Your copy should hold only the lines from the one with "OpenStack Username |" to the one with "### Format JSON", both included, each exactly as it stands below, with no pictures.

Records from a collection:
┌──

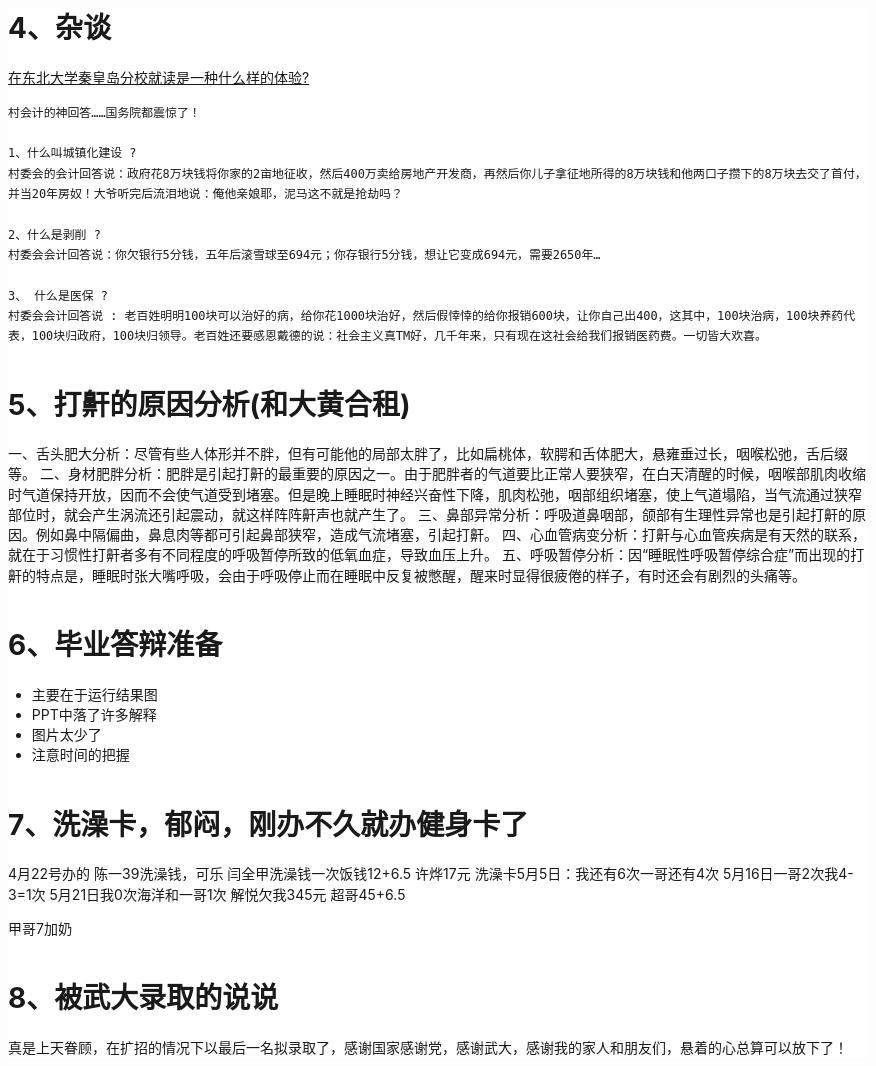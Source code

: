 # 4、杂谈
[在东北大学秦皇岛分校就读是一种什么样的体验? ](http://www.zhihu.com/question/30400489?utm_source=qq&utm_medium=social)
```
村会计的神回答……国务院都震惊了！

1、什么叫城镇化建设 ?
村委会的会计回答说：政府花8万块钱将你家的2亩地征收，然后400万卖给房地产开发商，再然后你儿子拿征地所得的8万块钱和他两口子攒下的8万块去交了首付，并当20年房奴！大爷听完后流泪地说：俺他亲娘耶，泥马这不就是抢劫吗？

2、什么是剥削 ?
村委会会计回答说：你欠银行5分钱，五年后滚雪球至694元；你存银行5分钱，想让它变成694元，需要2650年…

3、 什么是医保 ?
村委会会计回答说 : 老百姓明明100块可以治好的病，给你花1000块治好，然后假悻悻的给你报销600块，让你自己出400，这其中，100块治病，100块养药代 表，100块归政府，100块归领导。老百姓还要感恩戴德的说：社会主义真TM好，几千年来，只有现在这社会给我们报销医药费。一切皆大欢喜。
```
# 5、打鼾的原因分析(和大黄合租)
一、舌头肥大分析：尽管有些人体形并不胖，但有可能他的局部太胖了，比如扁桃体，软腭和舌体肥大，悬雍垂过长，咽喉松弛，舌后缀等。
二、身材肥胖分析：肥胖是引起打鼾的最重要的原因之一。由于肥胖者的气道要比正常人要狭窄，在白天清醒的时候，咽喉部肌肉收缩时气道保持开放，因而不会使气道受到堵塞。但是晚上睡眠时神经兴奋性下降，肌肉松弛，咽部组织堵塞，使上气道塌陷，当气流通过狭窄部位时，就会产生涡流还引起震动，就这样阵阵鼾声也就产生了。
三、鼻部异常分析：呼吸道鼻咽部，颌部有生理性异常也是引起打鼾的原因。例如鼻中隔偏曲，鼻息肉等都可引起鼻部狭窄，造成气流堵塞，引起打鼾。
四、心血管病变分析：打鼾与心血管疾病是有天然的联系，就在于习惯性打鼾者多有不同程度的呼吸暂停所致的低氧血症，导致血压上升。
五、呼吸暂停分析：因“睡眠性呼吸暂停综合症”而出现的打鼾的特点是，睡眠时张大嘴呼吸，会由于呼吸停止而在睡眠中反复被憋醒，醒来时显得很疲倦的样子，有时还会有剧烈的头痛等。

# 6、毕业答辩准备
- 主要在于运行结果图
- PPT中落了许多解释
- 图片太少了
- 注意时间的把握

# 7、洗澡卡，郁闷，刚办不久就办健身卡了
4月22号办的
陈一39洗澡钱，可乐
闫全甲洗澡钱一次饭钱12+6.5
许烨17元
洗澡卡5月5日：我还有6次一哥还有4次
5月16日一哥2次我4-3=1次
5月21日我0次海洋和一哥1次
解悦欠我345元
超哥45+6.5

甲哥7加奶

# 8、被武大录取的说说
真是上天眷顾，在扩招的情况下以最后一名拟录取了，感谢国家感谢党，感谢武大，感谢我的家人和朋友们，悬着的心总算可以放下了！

└──
┌──

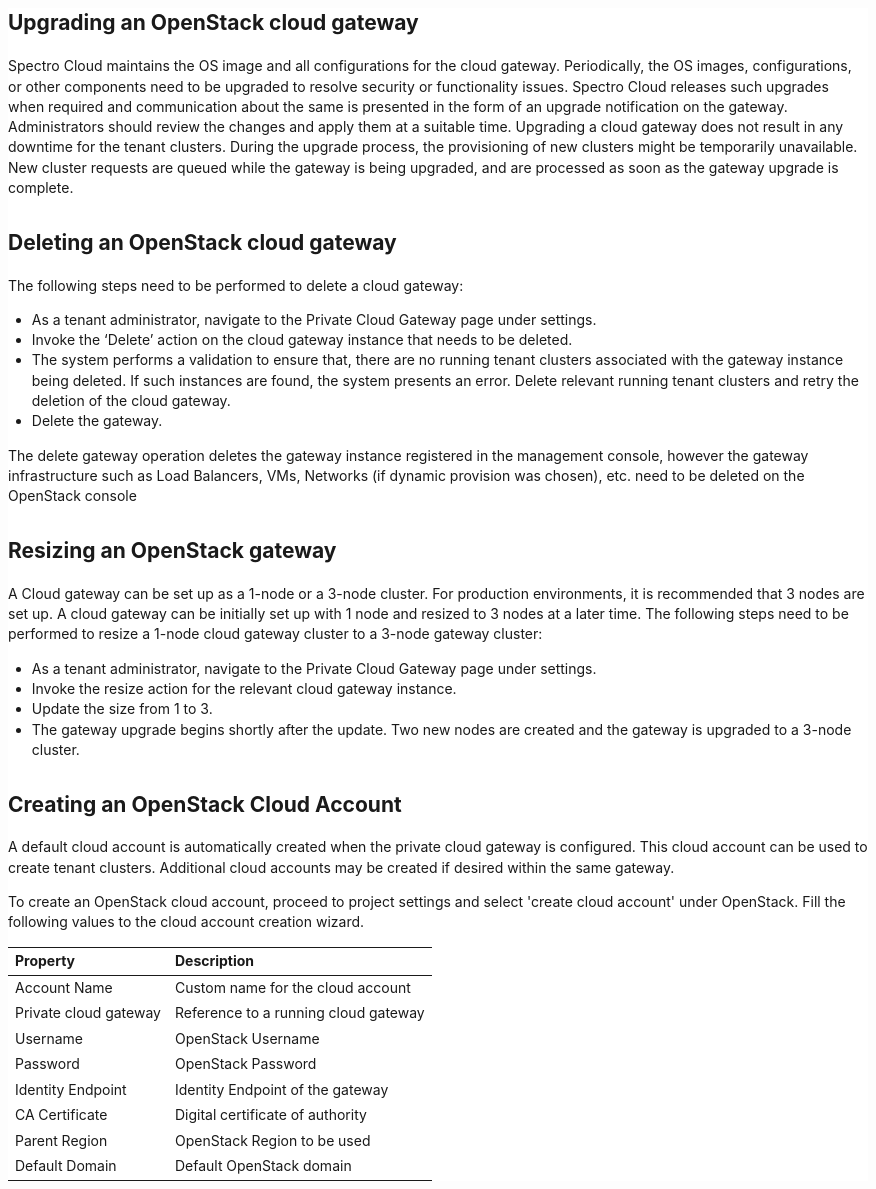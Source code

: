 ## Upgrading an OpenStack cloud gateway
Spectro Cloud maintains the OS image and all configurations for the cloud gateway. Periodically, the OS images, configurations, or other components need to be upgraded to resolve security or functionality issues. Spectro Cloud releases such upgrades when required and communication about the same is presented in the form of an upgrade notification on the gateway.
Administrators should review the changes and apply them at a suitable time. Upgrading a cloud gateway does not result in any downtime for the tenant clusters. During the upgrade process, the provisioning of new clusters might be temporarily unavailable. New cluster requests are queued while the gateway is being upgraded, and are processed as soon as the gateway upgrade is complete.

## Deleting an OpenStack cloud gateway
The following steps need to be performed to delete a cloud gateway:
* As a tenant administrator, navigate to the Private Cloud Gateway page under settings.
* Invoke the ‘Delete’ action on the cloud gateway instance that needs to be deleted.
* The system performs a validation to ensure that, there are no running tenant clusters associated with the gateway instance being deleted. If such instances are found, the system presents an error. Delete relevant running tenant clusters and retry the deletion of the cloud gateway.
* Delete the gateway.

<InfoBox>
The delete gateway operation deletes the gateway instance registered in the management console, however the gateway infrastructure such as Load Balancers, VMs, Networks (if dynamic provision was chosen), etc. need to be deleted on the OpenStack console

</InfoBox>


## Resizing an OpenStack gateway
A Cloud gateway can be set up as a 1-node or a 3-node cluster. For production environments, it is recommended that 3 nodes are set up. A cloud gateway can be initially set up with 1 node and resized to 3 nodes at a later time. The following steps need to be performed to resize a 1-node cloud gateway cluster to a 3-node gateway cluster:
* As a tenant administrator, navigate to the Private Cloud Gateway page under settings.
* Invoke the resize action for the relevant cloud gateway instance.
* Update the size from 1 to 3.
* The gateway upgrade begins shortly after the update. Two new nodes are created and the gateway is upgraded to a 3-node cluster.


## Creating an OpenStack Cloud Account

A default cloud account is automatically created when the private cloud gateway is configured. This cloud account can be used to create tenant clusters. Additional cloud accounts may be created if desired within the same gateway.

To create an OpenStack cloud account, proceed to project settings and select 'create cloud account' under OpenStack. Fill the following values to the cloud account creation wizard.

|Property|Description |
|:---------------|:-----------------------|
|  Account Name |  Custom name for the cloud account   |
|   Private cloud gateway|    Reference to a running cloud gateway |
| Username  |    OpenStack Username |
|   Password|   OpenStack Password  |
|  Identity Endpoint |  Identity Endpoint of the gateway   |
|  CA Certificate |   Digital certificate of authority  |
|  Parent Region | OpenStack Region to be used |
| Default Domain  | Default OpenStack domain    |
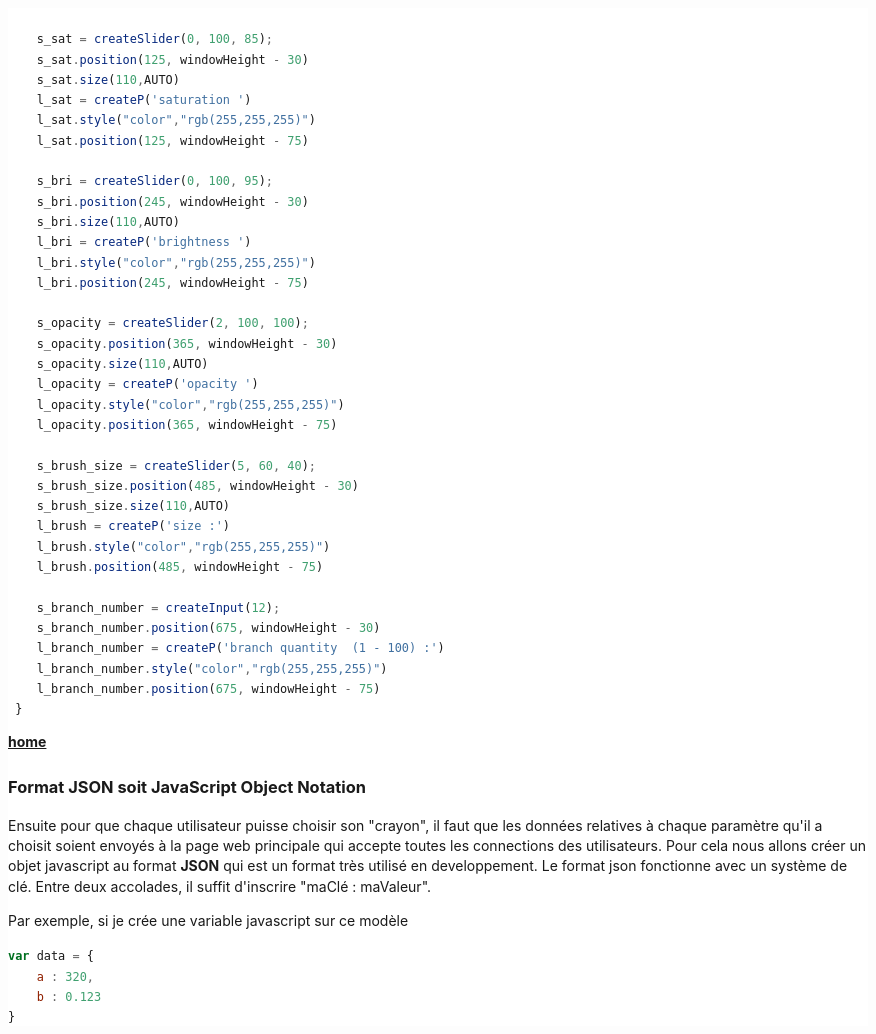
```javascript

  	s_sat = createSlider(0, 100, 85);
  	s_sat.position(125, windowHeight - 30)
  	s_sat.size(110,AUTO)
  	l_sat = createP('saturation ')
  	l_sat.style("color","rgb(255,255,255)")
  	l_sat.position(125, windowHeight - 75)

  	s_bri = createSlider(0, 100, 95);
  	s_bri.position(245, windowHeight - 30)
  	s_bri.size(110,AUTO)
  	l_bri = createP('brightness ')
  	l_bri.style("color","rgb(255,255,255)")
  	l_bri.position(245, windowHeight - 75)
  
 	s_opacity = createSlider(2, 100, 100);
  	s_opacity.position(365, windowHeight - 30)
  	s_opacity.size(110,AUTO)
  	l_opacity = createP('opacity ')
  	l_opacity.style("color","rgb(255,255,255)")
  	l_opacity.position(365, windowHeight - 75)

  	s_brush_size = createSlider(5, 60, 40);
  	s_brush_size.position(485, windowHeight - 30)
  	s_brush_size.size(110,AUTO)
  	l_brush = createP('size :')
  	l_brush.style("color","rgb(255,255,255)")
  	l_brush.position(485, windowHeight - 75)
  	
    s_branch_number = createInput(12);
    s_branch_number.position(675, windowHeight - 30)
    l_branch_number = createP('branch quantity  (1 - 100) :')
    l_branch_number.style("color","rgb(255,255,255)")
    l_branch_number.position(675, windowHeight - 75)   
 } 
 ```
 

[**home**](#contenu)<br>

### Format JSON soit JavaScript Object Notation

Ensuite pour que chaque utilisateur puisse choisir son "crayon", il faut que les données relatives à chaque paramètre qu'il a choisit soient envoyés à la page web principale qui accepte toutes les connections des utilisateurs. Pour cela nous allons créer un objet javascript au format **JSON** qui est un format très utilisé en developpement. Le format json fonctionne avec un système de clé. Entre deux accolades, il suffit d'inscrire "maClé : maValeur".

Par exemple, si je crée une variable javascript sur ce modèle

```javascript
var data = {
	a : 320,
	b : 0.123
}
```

└──
┌──

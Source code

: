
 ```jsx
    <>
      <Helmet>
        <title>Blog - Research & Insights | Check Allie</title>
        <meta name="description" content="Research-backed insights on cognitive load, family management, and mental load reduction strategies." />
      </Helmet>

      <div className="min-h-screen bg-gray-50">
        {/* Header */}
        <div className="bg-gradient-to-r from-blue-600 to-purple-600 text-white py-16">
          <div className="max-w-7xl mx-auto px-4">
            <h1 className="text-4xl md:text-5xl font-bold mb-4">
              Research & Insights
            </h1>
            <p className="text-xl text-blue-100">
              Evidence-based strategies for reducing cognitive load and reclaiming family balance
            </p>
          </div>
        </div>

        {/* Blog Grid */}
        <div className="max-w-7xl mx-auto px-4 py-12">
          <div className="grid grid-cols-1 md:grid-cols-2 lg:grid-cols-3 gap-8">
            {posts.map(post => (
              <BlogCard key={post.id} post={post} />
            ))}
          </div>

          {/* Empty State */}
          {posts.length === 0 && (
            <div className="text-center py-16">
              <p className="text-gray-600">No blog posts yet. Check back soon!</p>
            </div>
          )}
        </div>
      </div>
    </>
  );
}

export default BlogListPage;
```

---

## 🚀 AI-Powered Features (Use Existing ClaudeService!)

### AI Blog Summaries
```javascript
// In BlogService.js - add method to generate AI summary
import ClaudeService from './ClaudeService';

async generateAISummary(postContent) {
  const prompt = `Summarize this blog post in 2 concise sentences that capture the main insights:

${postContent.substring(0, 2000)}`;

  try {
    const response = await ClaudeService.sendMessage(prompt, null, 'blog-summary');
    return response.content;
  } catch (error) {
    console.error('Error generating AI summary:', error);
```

└──

Task response:
| Username  |    OpenStack Username |
|   Password|   OpenStack Password  |
|  Identity Endpoint |  Identity Endpoint of the gateway   |
|  CA Certificate |   Digital certificate of authority  |
|  Parent Region | OpenStack Region to be used |
| Default Domain  | Default OpenStack domain    |
```javascript

  	s_sat = createSlider(0, 100, 85);
  	s_sat.position(125, windowHeight - 30)
  	s_sat.size(110,AUTO)
  	l_sat = createP('saturation ')
  	l_sat.style("color","rgb(255,255,255)")
  	l_sat.position(125, windowHeight - 75)

  	s_bri = createSlider(0, 100, 95);
  	s_bri.position(245, windowHeight - 30)
  	s_bri.size(110,AUTO)
  	l_bri = createP('brightness ')
  	l_bri.style("color","rgb(255,255,255)")
  	l_bri.position(245, windowHeight - 75)
  
 	s_opacity = createSlider(2, 100, 100);
  	s_opacity.position(365, windowHeight - 30)
  	s_opacity.size(110,AUTO)
  	l_opacity = createP('opacity ')
  	l_opacity.style("color","rgb(255,255,255)")
  	l_opacity.position(365, windowHeight - 75)

  	s_brush_size = createSlider(5, 60, 40);
  	s_brush_size.position(485, windowHeight - 30)
  	s_brush_size.size(110,AUTO)
  	l_brush = createP('size :')
  	l_brush.style("color","rgb(255,255,255)")
  	l_brush.position(485, windowHeight - 75)
  	
    s_branch_number = createInput(12);
    s_branch_number.position(675, windowHeight - 30)
    l_branch_number = createP('branch quantity  (1 - 100) :')
    l_branch_number.style("color","rgb(255,255,255)")
    l_branch_number.position(675, windowHeight - 75)   
 } 
 ```
 

[**home**](#contenu)<br>

### Format JSON soit JavaScript Object Notation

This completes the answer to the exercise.